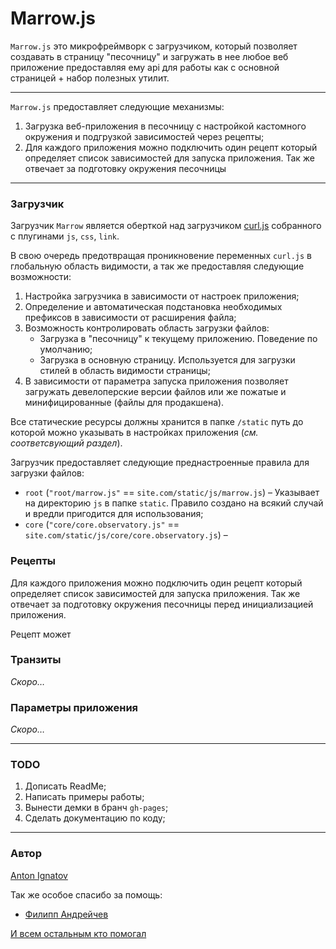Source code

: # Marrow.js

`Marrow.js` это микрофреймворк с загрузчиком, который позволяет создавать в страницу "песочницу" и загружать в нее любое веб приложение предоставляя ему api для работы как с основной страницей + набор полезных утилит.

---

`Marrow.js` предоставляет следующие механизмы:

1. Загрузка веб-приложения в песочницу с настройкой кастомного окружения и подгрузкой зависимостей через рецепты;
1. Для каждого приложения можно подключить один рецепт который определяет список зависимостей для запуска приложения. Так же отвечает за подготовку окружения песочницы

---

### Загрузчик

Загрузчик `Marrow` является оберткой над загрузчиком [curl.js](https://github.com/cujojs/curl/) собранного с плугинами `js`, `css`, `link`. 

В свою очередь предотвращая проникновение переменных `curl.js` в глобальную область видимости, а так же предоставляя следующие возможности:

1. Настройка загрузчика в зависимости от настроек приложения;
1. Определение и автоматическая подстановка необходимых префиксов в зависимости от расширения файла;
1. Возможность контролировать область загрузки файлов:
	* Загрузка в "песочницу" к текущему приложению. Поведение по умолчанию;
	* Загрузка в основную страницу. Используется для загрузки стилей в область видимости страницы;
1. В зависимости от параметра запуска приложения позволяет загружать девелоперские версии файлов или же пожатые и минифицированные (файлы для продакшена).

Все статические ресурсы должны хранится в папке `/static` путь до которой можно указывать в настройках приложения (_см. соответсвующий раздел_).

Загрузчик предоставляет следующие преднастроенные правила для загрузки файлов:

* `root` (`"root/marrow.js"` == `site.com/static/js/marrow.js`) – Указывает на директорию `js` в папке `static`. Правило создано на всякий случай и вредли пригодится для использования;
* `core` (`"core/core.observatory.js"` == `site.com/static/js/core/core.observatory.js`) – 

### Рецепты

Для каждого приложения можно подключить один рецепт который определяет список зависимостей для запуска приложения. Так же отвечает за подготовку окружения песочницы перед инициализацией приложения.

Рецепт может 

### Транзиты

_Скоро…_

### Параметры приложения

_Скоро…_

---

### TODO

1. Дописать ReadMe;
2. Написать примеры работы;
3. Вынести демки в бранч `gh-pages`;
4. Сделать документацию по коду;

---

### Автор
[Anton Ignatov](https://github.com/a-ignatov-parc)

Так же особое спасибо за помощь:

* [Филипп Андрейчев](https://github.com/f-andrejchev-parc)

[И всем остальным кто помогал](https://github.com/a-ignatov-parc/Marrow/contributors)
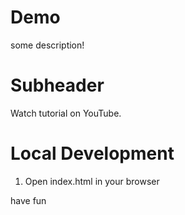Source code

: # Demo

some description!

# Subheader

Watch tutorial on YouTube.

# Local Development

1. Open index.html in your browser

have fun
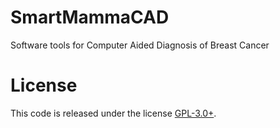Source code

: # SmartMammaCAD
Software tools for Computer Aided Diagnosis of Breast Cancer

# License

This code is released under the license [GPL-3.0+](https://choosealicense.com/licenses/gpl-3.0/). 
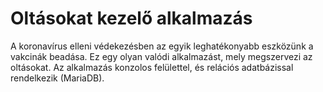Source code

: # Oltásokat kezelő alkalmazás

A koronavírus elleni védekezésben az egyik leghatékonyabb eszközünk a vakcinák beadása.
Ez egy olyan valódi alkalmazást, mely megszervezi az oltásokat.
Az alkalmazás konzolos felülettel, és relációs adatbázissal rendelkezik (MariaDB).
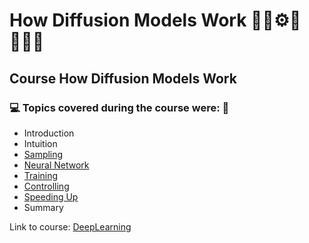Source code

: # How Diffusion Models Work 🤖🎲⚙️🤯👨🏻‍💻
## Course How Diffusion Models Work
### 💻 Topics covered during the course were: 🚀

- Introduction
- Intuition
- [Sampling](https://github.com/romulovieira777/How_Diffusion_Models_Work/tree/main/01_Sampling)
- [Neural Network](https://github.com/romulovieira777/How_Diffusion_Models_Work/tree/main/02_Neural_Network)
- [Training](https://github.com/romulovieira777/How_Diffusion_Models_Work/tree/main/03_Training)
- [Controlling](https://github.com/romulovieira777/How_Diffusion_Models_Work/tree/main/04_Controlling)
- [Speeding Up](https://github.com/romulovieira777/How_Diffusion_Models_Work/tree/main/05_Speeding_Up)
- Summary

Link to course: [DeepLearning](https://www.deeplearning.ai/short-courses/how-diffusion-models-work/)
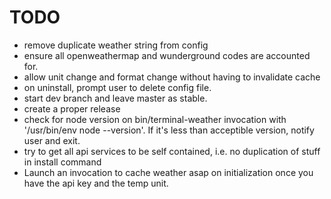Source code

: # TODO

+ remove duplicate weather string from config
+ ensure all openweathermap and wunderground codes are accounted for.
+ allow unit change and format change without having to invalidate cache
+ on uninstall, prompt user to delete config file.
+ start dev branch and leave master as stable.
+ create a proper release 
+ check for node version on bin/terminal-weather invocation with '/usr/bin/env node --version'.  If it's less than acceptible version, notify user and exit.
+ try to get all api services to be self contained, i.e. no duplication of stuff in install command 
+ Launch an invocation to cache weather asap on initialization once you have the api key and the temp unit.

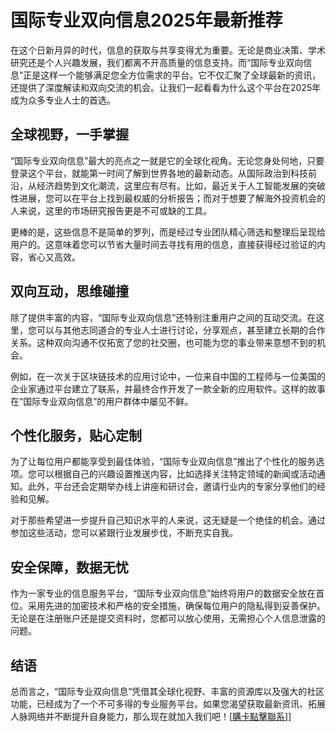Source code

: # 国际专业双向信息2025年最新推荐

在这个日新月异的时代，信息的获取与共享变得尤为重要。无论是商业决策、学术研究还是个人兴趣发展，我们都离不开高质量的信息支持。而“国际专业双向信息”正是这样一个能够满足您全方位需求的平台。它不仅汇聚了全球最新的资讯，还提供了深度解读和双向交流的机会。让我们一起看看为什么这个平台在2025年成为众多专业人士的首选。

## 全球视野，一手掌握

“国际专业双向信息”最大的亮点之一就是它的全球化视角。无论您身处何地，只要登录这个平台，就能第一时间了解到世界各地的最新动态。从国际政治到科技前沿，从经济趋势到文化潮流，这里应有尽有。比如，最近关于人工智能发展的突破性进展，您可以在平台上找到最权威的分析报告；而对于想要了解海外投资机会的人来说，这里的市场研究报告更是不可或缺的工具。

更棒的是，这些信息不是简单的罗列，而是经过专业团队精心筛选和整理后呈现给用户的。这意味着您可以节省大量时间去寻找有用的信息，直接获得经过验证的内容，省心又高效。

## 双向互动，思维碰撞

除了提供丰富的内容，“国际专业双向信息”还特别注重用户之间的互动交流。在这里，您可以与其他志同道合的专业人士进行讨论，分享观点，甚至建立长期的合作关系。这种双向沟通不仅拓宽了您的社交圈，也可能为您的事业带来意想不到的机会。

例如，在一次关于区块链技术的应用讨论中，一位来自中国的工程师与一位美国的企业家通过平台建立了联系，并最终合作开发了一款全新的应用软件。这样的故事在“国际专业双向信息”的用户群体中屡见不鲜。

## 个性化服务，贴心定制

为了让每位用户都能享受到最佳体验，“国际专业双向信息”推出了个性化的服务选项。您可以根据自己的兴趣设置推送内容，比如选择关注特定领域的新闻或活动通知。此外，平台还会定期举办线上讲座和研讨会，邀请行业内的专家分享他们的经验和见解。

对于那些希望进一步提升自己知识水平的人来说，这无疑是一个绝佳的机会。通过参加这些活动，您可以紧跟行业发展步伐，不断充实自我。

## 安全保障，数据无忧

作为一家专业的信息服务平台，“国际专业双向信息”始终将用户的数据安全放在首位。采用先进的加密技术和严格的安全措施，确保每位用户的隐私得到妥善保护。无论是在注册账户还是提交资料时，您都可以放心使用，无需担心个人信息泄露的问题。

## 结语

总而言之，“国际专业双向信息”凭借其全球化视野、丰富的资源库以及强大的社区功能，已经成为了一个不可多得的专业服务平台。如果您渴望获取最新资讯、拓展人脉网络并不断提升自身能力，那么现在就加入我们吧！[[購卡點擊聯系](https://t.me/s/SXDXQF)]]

» How to complete this task:
Exact copy, no pictures: please print the data above once more.

» Answer area:
Source code

: # Marrow.js

`Marrow.js` это микрофреймворк с загрузчиком, который позволяет создавать в страницу "песочницу" и загружать в нее любое веб приложение предоставляя ему api для работы как с основной страницей + набор полезных утилит.

---

`Marrow.js` предоставляет следующие механизмы:

1. Загрузка веб-приложения в песочницу с настройкой кастомного окружения и подгрузкой зависимостей через рецепты;
1. Для каждого приложения можно подключить один рецепт который определяет список зависимостей для запуска приложения. Так же отвечает за подготовку окружения песочницы

---

### Загрузчик

Загрузчик `Marrow` является оберткой над загрузчиком [curl.js](https://github.com/cujojs/curl/) собранного с плугинами `js`, `css`, `link`. 

В свою очередь предотвращая проникновение переменных `curl.js` в глобальную область видимости, а так же предоставляя следующие возможности:

1. Настройка загрузчика в зависимости от настроек приложения;
1. Определение и автоматическая подстановка необходимых префиксов в зависимости от расширения файла;
1. Возможность контролировать область загрузки файлов:
	* Загрузка в "песочницу" к текущему приложению. Поведение по умолчанию;
	* Загрузка в основную страницу. Используется для загрузки стилей в область видимости страницы;
1. В зависимости от параметра запуска приложения позволяет загружать девелоперские версии файлов или же пожатые и минифицированные (файлы для продакшена).

Все статические ресурсы должны хранится в папке `/static` путь до которой можно указывать в настройках приложения (_см. соответсвующий раздел_).

Загрузчик предоставляет следующие преднастроенные правила для загрузки файлов:

* `root` (`"root/marrow.js"` == `site.com/static/js/marrow.js`) – Указывает на директорию `js` в папке `static`. Правило создано на всякий случай и вредли пригодится для использования;
* `core` (`"core/core.observatory.js"` == `site.com/static/js/core/core.observatory.js`) – 

### Рецепты

Для каждого приложения можно подключить один рецепт который определяет список зависимостей для запуска приложения. Так же отвечает за подготовку окружения песочницы перед инициализацией приложения.

Рецепт может 

### Транзиты

_Скоро…_

### Параметры приложения

_Скоро…_

---

### TODO

1. Дописать ReadMe;
2. Написать примеры работы;
3. Вынести демки в бранч `gh-pages`;
4. Сделать документацию по коду;

---

### Автор
[Anton Ignatov](https://github.com/a-ignatov-parc)

Так же особое спасибо за помощь:

* [Филипп Андрейчев](https://github.com/f-andrejchev-parc)

[И всем остальным кто помогал](https://github.com/a-ignatov-parc/Marrow/contributors)
Source code

: # Demo

some description!

# Subheader

Watch tutorial on YouTube.

# Local Development

1. Open index.html in your browser

have fun
Source code

: # SmartMammaCAD
Software tools for Computer Aided Diagnosis of Breast Cancer

# License

This code is released under the license [GPL-3.0+](https://choosealicense.com/licenses/gpl-3.0/). 
Source code

: # Oltásokat kezelő alkalmazás

A koronavírus elleni védekezésben az egyik leghatékonyabb eszközünk a vakcinák beadása.
Ez egy olyan valódi alkalmazást, mely megszervezi az oltásokat.
Az alkalmazás konzolos felülettel, és relációs adatbázissal rendelkezik (MariaDB).
Source code

: # How Diffusion Models Work 🤖🎲⚙️🤯👨🏻‍💻
## Course How Diffusion Models Work
### 💻 Topics covered during the course were: 🚀

- Introduction
- Intuition
- [Sampling](https://github.com/romulovieira777/How_Diffusion_Models_Work/tree/main/01_Sampling)
- [Neural Network](https://github.com/romulovieira777/How_Diffusion_Models_Work/tree/main/02_Neural_Network)
- [Training](https://github.com/romulovieira777/How_Diffusion_Models_Work/tree/main/03_Training)
- [Controlling](https://github.com/romulovieira777/How_Diffusion_Models_Work/tree/main/04_Controlling)
- [Speeding Up](https://github.com/romulovieira777/How_Diffusion_Models_Work/tree/main/05_Speeding_Up)
- Summary

Link to course: [DeepLearning](https://www.deeplearning.ai/short-courses/how-diffusion-models-work/)
Source code

: # TODO

+ remove duplicate weather string from config
+ ensure all openweathermap and wunderground codes are accounted for.
+ allow unit change and format change without having to invalidate cache
+ on uninstall, prompt user to delete config file.
+ start dev branch and leave master as stable.
+ create a proper release 
+ check for node version on bin/terminal-weather invocation with '/usr/bin/env node --version'.  If it's less than acceptible version, notify user and exit.
+ try to get all api services to be self contained, i.e. no duplication of stuff in install command 
+ Launch an invocation to cache weather asap on initialization once you have the api key and the temp unit.

Source code

: # 国际专业双向信息2025年最新推荐

在这个日新月异的时代，信息的获取与共享变得尤为重要。无论是商业决策、学术研究还是个人兴趣发展，我们都离不开高质量的信息支持。而“国际专业双向信息”正是这样一个能够满足您全方位需求的平台。它不仅汇聚了全球最新的资讯，还提供了深度解读和双向交流的机会。让我们一起看看为什么这个平台在2025年成为众多专业人士的首选。

## 全球视野，一手掌握

“国际专业双向信息”最大的亮点之一就是它的全球化视角。无论您身处何地，只要登录这个平台，就能第一时间了解到世界各地的最新动态。从国际政治到科技前沿，从经济趋势到文化潮流，这里应有尽有。比如，最近关于人工智能发展的突破性进展，您可以在平台上找到最权威的分析报告；而对于想要了解海外投资机会的人来说，这里的市场研究报告更是不可或缺的工具。

更棒的是，这些信息不是简单的罗列，而是经过专业团队精心筛选和整理后呈现给用户的。这意味着您可以节省大量时间去寻找有用的信息，直接获得经过验证的内容，省心又高效。

## 双向互动，思维碰撞

除了提供丰富的内容，“国际专业双向信息”还特别注重用户之间的互动交流。在这里，您可以与其他志同道合的专业人士进行讨论，分享观点，甚至建立长期的合作关系。这种双向沟通不仅拓宽了您的社交圈，也可能为您的事业带来意想不到的机会。

例如，在一次关于区块链技术的应用讨论中，一位来自中国的工程师与一位美国的企业家通过平台建立了联系，并最终合作开发了一款全新的应用软件。这样的故事在“国际专业双向信息”的用户群体中屡见不鲜。

## 个性化服务，贴心定制

为了让每位用户都能享受到最佳体验，“国际专业双向信息”推出了个性化的服务选项。您可以根据自己的兴趣设置推送内容，比如选择关注特定领域的新闻或活动通知。此外，平台还会定期举办线上讲座和研讨会，邀请行业内的专家分享他们的经验和见解。

对于那些希望进一步提升自己知识水平的人来说，这无疑是一个绝佳的机会。通过参加这些活动，您可以紧跟行业发展步伐，不断充实自我。

## 安全保障，数据无忧

作为一家专业的信息服务平台，“国际专业双向信息”始终将用户的数据安全放在首位。采用先进的加密技术和严格的安全措施，确保每位用户的隐私得到妥善保护。无论是在注册账户还是提交资料时，您都可以放心使用，无需担心个人信息泄露的问题。

## 结语

总而言之，“国际专业双向信息”凭借其全球化视野、丰富的资源库以及强大的社区功能，已经成为了一个不可多得的专业服务平台。如果您渴望获取最新资讯、拓展人脉网络并不断提升自身能力，那么现在就加入我们吧！[[購卡點擊聯系](https://t.me/s/SXDXQF)]]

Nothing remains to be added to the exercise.